3.1 Research question 3: Is there any association between gender and having a heart disease?
3.1.1 Analysis
Ho: There is no association between Gender and Heart Disease.
H1: There is association between Gender and Heart Disease.
results2 <- chisq.test(mydata$gender, mydata$heart_disease,
correct = TRUE)
results2
##
## Pearson's Chi-squared test with Yates' continuity correction
##
## data: mydata$gender and mydata$heart_disease
## X-squared = 34.646, df = 1, p-value = 3.955e-09
We reject Ho at p-value less than 0,1%. There is association between gender and having a heart disease.

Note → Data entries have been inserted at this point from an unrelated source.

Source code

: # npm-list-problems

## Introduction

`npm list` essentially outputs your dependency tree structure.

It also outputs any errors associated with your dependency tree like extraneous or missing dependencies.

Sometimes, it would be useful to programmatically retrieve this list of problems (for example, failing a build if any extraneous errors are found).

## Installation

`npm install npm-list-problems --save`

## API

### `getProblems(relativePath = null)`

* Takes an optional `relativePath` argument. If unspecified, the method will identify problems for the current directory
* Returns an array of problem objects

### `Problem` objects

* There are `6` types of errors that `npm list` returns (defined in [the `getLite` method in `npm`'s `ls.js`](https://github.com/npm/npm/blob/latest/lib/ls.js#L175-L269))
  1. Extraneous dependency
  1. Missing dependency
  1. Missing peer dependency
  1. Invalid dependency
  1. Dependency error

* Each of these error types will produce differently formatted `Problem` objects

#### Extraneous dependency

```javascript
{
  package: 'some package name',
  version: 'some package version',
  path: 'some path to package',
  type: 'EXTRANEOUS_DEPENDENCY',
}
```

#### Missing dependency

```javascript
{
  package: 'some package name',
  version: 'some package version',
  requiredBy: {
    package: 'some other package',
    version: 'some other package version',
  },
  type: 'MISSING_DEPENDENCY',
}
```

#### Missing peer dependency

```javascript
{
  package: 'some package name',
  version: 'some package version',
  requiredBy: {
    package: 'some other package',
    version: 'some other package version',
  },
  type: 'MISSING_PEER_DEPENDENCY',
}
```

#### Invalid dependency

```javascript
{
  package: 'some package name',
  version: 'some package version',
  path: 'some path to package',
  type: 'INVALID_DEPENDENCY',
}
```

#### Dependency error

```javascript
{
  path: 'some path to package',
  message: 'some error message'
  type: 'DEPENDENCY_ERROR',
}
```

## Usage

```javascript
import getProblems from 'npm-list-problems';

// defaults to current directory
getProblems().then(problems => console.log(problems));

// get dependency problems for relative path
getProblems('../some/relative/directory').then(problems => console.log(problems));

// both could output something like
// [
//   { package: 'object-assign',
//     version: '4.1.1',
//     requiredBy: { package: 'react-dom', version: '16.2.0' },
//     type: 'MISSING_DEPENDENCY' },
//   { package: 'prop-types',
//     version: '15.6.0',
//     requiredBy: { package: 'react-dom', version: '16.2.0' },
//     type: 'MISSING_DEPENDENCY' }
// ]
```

addmargins(results2$observed,2)
## mydata$heart_disease
## mydata$gender No disease Disease Sum
## Female 2001 85 2086
## Male 1218 121 1339
round(results2$expected,2)
## mydata$heart_disease
## mydata$gender No disease Disease
## Female 1960.54 125.46
## Male 1258.46 80.54
Assumptions are met as all the expected values are greater than 5.
round(results2$res,2)
## mydata$heart_disease
## mydata$gender No disease Disease
## Female 0.91 -3.61
## Male -1.14 4.51
oddsratio(mydata$gender,mydata$heart_disease)
## Odds ratio | 95% CI
## -------------------------
## 2.34 | [1.76, 3.11]
interpret_oddsratio(2.34)
## [1] "small"
## (Rules: chen2010)
3.3.2 Conclusion
Male are more than expected to have a heart disease and women are less than expected to have a heart disease. Both at alpha equals to 0,001. Effect size is small meaning that there is a small association between gender and having a heart disease.